[Stored data entries]
----
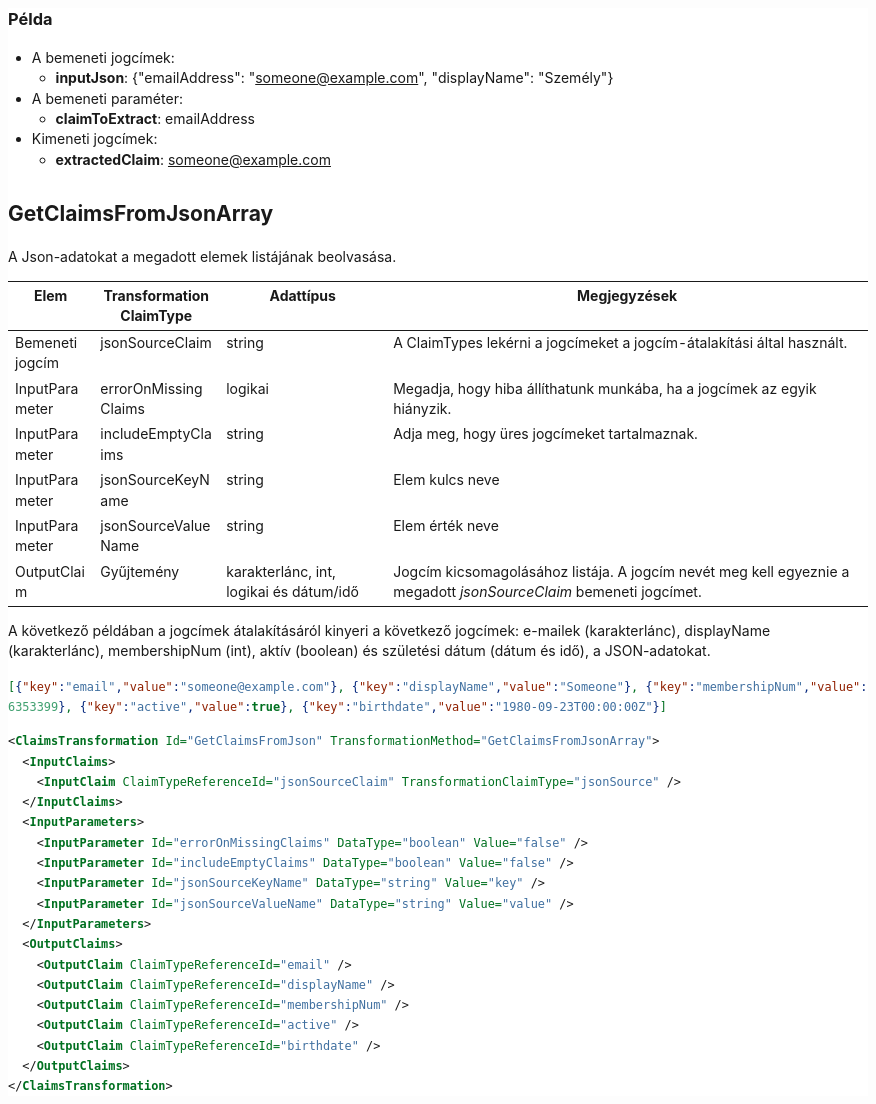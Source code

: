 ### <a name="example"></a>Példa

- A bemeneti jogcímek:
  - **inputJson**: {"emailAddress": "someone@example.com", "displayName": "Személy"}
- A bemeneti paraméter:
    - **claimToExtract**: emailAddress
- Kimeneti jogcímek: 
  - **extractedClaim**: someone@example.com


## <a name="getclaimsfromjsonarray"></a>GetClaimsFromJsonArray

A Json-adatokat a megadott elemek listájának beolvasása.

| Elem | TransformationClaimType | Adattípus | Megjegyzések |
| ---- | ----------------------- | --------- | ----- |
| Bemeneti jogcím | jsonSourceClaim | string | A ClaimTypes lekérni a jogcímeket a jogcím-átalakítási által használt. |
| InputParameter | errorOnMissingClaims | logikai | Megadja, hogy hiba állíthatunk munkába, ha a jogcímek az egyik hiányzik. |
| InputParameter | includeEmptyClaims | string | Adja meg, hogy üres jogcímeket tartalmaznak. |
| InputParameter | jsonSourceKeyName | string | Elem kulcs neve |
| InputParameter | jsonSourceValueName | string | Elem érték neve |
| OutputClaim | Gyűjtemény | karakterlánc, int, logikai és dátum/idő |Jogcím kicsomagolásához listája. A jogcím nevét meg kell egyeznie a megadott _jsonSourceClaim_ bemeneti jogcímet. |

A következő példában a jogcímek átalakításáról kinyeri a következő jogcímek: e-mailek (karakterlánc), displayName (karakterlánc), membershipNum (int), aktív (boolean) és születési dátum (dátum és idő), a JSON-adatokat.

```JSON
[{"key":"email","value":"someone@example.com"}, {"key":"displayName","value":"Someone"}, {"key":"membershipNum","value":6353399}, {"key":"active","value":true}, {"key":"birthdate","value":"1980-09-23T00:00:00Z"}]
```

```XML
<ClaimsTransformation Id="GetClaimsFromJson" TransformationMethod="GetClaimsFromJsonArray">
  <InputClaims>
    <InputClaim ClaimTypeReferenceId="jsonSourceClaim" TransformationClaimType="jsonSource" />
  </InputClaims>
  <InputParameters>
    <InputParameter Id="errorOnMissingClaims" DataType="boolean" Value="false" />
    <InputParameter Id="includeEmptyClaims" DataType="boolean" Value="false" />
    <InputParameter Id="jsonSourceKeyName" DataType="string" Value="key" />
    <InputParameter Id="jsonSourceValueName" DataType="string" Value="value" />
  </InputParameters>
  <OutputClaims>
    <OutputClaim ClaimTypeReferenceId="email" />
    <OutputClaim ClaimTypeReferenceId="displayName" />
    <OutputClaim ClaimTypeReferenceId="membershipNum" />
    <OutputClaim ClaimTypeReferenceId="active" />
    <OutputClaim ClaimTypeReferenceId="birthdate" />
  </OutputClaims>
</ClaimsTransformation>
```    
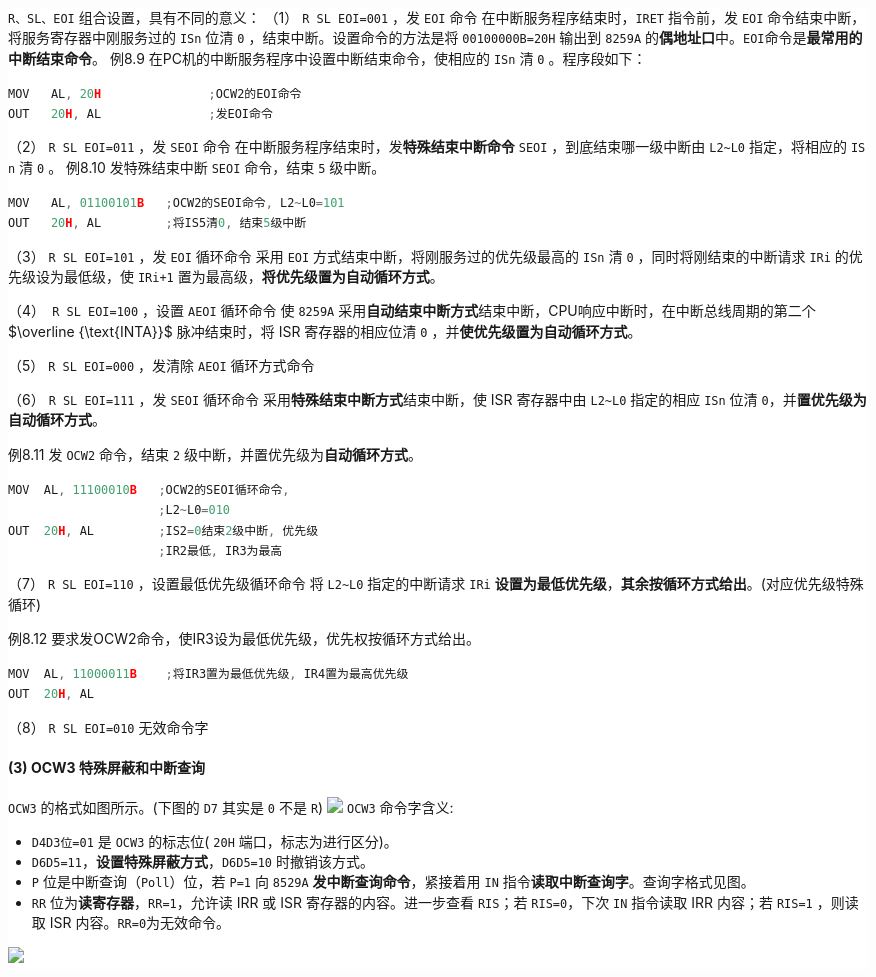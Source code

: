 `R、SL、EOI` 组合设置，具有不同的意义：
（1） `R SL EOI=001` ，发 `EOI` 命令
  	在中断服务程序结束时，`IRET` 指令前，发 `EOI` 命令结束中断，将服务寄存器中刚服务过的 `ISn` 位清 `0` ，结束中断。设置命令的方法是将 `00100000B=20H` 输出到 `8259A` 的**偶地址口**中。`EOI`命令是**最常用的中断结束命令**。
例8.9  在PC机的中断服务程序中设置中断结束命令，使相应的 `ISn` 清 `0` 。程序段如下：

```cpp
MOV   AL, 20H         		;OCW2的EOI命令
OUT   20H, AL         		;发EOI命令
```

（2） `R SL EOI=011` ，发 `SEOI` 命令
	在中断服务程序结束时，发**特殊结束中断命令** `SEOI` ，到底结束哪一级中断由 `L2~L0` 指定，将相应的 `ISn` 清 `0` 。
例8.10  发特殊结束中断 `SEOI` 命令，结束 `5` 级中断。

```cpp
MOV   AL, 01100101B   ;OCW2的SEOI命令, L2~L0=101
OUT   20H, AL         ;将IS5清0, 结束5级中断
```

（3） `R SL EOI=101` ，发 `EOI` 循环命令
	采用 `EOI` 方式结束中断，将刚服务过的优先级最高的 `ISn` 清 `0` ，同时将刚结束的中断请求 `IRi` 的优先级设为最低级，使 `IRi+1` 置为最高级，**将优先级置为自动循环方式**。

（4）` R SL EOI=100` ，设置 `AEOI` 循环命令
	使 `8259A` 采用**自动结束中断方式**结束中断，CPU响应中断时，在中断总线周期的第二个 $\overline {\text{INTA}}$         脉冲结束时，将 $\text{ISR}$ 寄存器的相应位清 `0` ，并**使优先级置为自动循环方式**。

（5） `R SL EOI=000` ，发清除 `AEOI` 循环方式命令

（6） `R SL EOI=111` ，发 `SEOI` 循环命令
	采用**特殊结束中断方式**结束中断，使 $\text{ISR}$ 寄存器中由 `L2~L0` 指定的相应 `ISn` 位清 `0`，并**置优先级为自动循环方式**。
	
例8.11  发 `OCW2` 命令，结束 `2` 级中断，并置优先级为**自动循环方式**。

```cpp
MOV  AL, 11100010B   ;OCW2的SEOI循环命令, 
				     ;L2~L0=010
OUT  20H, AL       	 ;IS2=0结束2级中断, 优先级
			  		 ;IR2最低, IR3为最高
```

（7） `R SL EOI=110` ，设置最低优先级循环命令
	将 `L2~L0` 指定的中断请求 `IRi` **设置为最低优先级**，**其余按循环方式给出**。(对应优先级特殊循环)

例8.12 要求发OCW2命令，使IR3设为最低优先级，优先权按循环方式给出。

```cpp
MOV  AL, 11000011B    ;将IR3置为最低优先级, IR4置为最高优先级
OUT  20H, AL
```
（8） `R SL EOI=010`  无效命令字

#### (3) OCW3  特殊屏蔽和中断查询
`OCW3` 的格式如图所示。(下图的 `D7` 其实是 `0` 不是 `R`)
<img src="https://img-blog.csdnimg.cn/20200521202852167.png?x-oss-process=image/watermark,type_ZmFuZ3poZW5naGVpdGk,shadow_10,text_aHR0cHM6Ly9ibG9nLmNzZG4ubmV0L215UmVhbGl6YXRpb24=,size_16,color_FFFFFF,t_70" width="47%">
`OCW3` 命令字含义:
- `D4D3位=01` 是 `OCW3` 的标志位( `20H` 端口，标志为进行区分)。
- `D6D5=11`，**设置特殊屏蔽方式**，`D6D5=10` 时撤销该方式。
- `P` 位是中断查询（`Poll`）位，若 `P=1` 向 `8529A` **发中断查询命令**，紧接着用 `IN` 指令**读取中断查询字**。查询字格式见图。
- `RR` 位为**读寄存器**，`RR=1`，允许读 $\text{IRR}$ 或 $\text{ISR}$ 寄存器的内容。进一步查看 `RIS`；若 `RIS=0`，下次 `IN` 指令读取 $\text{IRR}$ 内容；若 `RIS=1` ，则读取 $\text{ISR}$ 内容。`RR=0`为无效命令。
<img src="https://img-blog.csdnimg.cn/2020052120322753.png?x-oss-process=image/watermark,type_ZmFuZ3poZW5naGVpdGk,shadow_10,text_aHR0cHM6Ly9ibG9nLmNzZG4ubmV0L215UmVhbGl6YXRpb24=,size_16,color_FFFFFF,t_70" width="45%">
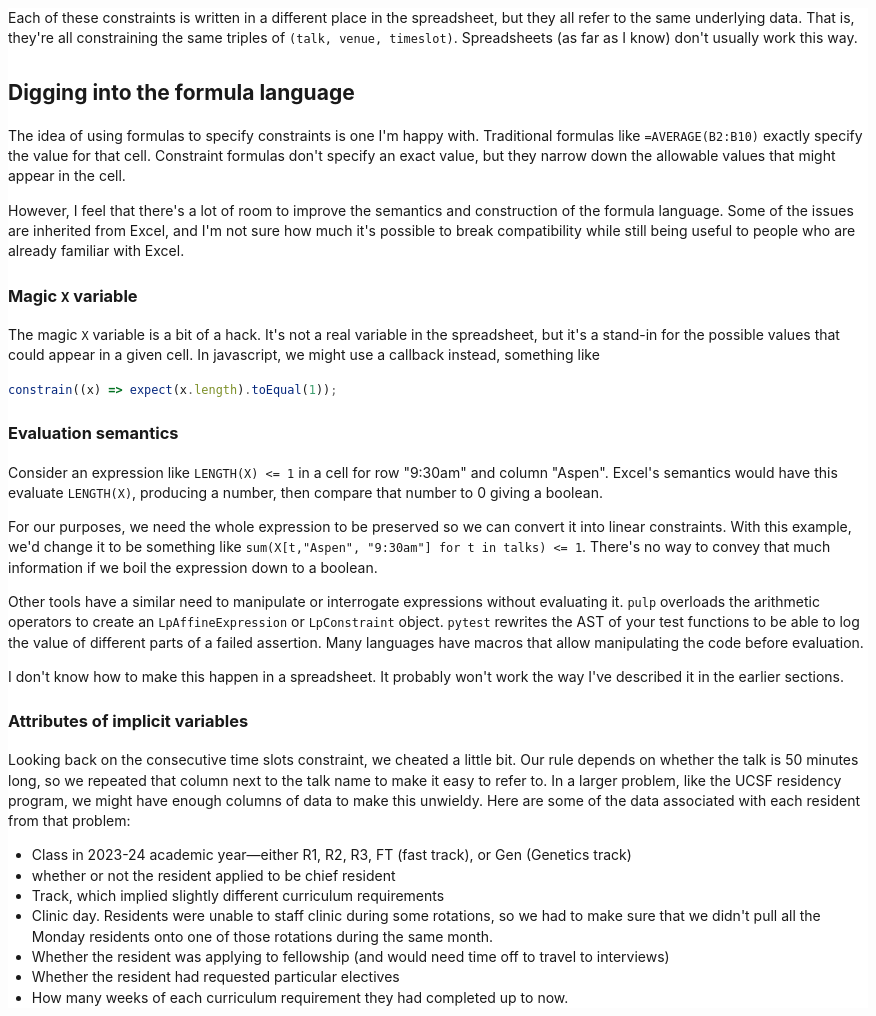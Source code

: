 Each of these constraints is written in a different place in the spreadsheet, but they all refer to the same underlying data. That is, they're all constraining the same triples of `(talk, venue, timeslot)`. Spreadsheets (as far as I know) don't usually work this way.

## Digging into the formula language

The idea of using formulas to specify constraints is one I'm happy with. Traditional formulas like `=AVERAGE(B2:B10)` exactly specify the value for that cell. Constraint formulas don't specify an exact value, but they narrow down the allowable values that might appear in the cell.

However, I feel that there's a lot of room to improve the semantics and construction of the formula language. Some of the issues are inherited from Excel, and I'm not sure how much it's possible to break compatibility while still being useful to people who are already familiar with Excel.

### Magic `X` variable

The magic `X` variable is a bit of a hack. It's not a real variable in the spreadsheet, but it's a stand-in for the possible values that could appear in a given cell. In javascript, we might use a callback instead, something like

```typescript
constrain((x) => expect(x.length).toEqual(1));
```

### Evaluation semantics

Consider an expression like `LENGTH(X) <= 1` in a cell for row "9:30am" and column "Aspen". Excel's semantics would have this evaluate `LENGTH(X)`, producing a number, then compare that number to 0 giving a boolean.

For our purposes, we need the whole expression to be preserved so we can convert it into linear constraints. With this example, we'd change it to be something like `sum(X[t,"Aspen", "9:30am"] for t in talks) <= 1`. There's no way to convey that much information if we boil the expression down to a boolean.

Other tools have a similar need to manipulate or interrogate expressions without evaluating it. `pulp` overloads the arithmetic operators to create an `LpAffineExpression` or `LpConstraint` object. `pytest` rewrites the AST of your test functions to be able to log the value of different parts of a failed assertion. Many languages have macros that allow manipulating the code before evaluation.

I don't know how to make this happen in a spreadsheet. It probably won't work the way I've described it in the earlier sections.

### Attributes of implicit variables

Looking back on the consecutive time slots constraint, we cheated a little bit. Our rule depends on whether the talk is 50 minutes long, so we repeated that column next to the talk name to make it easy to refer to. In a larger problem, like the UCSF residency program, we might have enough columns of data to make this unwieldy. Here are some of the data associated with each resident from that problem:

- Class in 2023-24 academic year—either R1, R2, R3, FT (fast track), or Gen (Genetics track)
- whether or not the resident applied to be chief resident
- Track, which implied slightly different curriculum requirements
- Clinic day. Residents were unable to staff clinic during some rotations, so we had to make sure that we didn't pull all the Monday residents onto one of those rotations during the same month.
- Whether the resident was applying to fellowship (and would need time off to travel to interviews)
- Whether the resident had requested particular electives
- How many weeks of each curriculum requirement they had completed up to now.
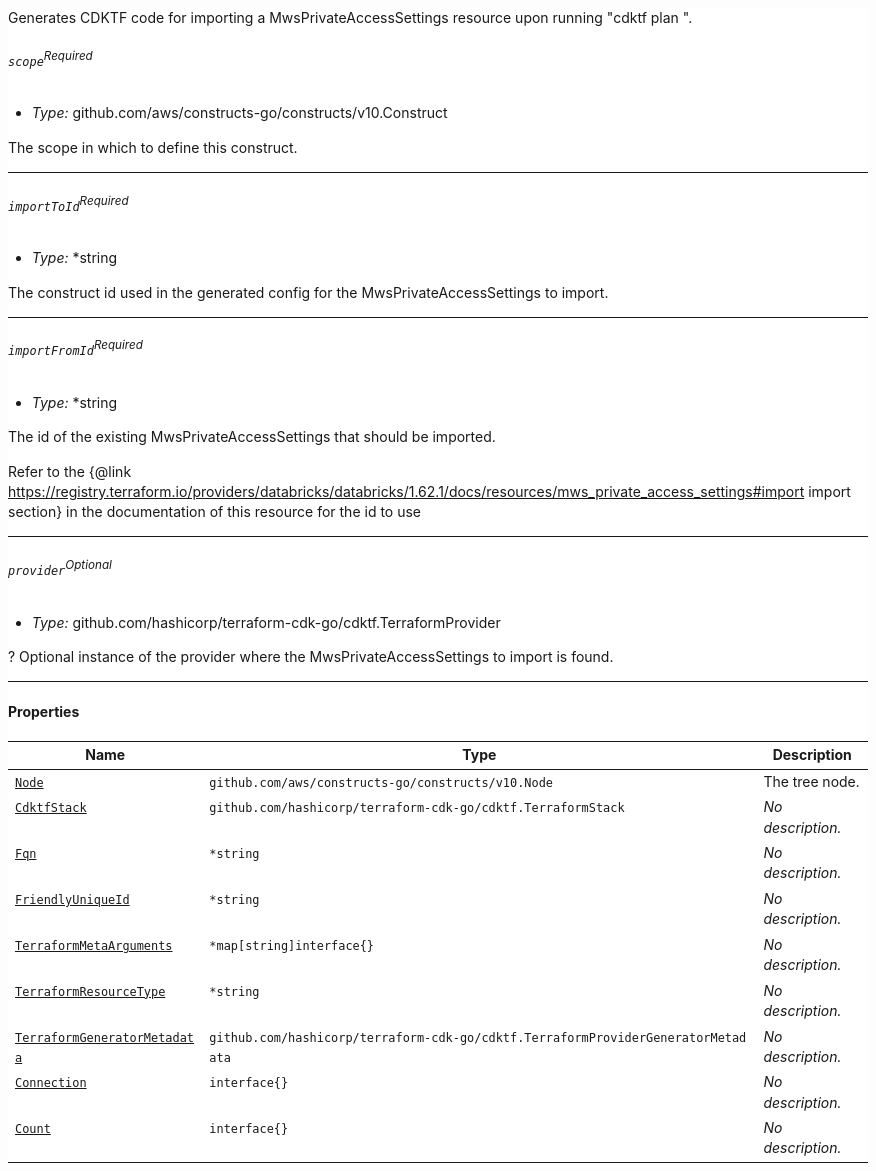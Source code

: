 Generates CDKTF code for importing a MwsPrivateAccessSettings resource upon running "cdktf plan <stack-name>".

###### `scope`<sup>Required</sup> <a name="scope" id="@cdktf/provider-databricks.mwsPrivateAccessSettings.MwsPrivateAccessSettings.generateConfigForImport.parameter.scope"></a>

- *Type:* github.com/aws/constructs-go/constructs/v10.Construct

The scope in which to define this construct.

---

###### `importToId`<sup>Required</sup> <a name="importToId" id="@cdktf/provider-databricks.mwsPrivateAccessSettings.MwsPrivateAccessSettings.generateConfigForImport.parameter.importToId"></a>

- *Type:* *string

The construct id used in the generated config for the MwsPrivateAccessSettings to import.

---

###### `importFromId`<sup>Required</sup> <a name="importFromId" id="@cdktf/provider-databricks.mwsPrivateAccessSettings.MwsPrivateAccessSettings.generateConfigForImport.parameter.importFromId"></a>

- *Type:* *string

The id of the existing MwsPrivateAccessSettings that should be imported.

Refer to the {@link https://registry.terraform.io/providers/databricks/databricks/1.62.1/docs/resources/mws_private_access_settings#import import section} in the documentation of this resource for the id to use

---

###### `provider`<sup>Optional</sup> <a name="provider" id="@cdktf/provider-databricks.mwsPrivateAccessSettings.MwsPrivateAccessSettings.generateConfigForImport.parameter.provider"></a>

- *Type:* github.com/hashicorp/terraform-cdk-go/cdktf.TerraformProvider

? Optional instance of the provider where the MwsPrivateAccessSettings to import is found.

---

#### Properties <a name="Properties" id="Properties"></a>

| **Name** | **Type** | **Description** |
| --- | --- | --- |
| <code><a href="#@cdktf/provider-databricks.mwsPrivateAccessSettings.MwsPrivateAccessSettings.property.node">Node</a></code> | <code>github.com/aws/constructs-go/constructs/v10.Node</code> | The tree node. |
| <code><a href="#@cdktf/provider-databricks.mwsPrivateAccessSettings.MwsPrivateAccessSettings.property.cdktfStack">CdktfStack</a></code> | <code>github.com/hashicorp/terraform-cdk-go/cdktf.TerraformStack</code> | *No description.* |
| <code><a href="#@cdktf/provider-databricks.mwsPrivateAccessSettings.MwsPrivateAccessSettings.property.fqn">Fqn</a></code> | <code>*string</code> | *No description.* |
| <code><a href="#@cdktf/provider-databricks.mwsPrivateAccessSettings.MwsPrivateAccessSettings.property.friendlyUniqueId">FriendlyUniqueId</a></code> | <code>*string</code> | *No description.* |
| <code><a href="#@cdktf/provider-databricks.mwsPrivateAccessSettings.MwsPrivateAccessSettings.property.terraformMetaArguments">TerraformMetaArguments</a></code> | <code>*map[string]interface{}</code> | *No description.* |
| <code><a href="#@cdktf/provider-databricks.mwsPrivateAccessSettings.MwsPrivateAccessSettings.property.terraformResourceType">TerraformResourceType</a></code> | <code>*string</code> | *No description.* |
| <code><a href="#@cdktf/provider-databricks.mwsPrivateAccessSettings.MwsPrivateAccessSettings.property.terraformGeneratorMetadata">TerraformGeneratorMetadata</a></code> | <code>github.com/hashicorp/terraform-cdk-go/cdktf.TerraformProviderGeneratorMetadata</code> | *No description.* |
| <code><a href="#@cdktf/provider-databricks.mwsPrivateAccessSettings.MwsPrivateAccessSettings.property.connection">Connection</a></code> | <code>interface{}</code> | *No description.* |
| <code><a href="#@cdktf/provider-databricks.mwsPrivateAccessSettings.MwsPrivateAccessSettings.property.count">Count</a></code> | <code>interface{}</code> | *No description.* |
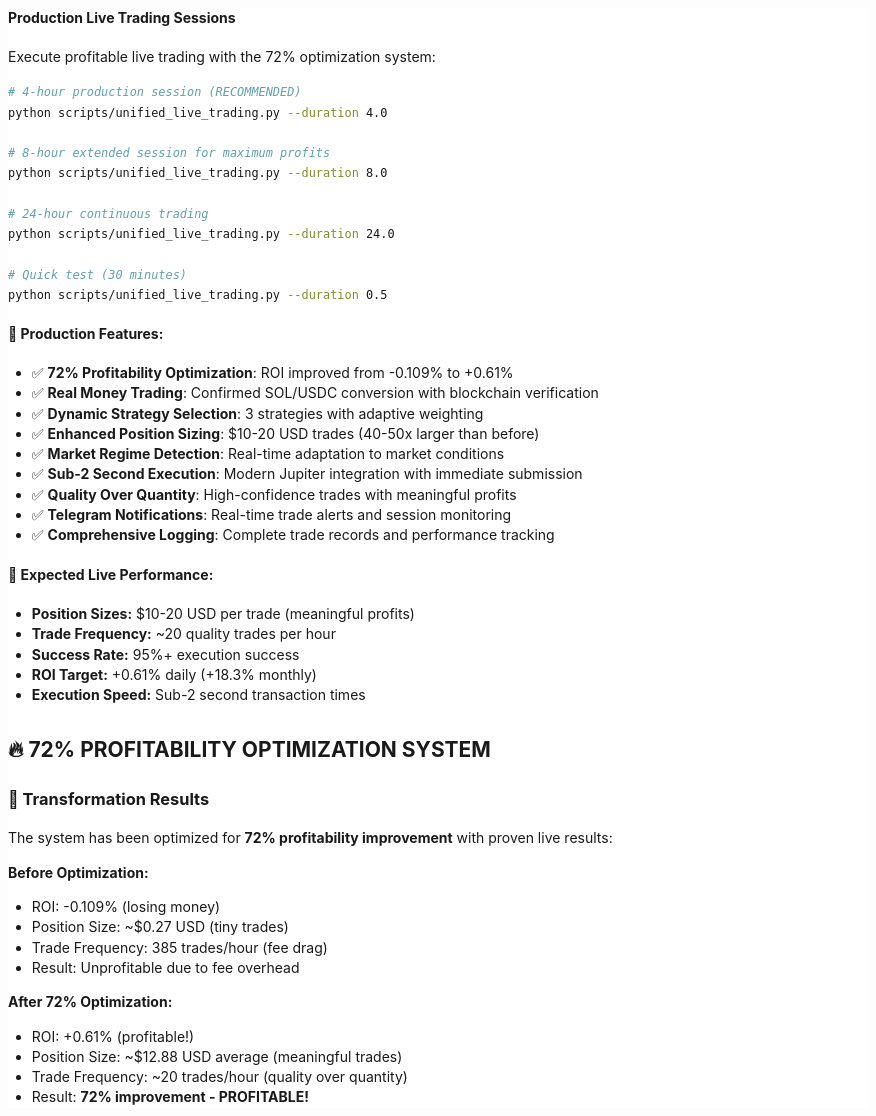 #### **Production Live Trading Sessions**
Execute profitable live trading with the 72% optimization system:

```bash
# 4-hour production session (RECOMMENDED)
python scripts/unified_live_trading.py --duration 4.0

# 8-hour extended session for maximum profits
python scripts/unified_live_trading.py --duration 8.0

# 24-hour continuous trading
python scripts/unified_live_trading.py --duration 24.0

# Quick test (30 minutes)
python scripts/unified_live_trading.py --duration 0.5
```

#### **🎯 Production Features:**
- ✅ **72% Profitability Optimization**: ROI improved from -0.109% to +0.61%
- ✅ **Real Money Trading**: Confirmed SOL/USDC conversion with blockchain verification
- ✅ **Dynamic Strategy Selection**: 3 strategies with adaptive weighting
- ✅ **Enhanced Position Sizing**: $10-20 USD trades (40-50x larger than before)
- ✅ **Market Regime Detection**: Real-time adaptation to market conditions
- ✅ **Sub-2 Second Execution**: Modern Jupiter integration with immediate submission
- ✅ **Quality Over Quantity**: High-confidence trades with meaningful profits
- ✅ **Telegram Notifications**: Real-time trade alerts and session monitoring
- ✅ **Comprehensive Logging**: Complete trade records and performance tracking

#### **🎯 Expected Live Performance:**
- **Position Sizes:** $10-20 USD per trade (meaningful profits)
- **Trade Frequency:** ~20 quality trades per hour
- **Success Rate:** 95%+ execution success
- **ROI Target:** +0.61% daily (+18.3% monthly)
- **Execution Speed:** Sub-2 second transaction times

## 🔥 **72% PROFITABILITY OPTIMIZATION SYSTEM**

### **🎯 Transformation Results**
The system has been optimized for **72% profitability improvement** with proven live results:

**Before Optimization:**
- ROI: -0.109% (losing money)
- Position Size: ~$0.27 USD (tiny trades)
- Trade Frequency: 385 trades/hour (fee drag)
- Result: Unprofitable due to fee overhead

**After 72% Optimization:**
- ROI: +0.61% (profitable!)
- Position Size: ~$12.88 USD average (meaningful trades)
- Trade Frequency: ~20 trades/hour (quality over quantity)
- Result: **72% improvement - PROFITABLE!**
----
Problem: Please count the lines above containing "sure"; number only.

Result of this exercise: 2